Visualisation

EDS-PDF provides utilities to help you visualise the output of the pipeline.

Visualising a pipeline's output

You can use EDS-PDF to overlay labelled bounding boxes on top of a PDF document.

import edspdf
from pathlib import Path
from edspdf.visualization.annotations import show_annotations

config = """
[reader]
@readers = "pdf-reader.v1"

[reader.extractor]
@extractors = "pdfminer.v1"

[reader.classifier]
@classifiers = "mask.v1"
x0 = 0.1
x1 = 0.9
y0 = 0.4
y1 = 0.9
threshold = 0.1

[reader.aggregator]
@aggregators = "simple.v1"
"""

reader = edspdf.from_str(config)

# Get a PDF
pdf = Path("letter.pdf").read_bytes()

# Construct the DataFrame of blocs
lines = reader.prepare_and_predict(pdf)

# Compute an image representation of each page of the PDF
# overlaid with the predicted bounding boxes
imgs = show_annotations(pdf=pdf, annotations=lines)

imgs[0]

If you run this code in a Jupyter notebook, you'll see the following:

Merging blocs together

To help debug a pipeline (or a labelled dataset), you might want to merge blocs together according to their labels.
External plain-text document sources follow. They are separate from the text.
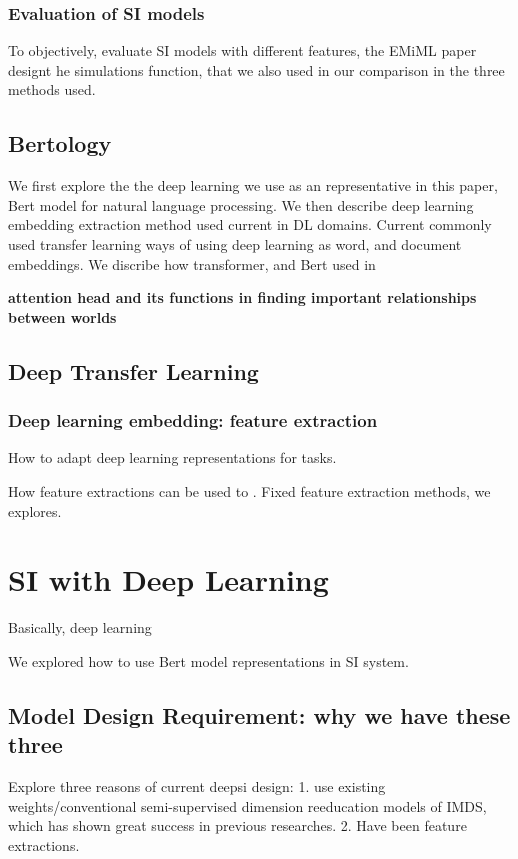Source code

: \documentclass[manuscript,screen]{acmart}
\begin{document}
\subsubsection{Evaluation of SI models}
To objectively, evaluate SI models with different features, the EMiML paper designt he simulations function, that we also used in our comparison in the three methods used. 


\subsection{Bertology}

We first explore the the deep learning we use as an representative in this paper, Bert model for natural language processing. We then describe deep learning embedding extraction method used current in DL domains. 
Current commonly used transfer learning ways of using deep learning as word, and document embeddings. 
We discribe how transformer, and Bert used in 

\textbf{attention head and its functions in finding important relationships between worlds}



\subsection{Deep Transfer Learning}
\subsubsection{Deep learning embedding: feature extraction}

How to adapt deep learning representations for tasks. 

How feature extractions can be used to . 
Fixed feature extraction methods, we explores. 


\section{SI with Deep Learning}
Basically, deep learning 

We explored how to use Bert model representations in SI system. 

\subsection{Model Design Requirement: why we have these three}

Explore three reasons of current deepsi design: 
1. use existing weights/conventional semi-supervised dimension reeducation models of IMDS, which has shown great success in previous researches. 
2. Have been feature extractions. 
\end{document}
EDS-PDF provides a merge_lines method that does just that.

# ↑ Omitted code above ↑
from edspdf.visualization.merge import merge_lines

merged = merge_lines(lines)

imgs = show_annotations(pdf=pdf, annotations=merged)
imgs[0]

See the difference:

OriginalMerged

The merge_lines method uses the notion of maximal cliques to compute merges. It forbids the combined blocs from overlapping with any bloc from another label.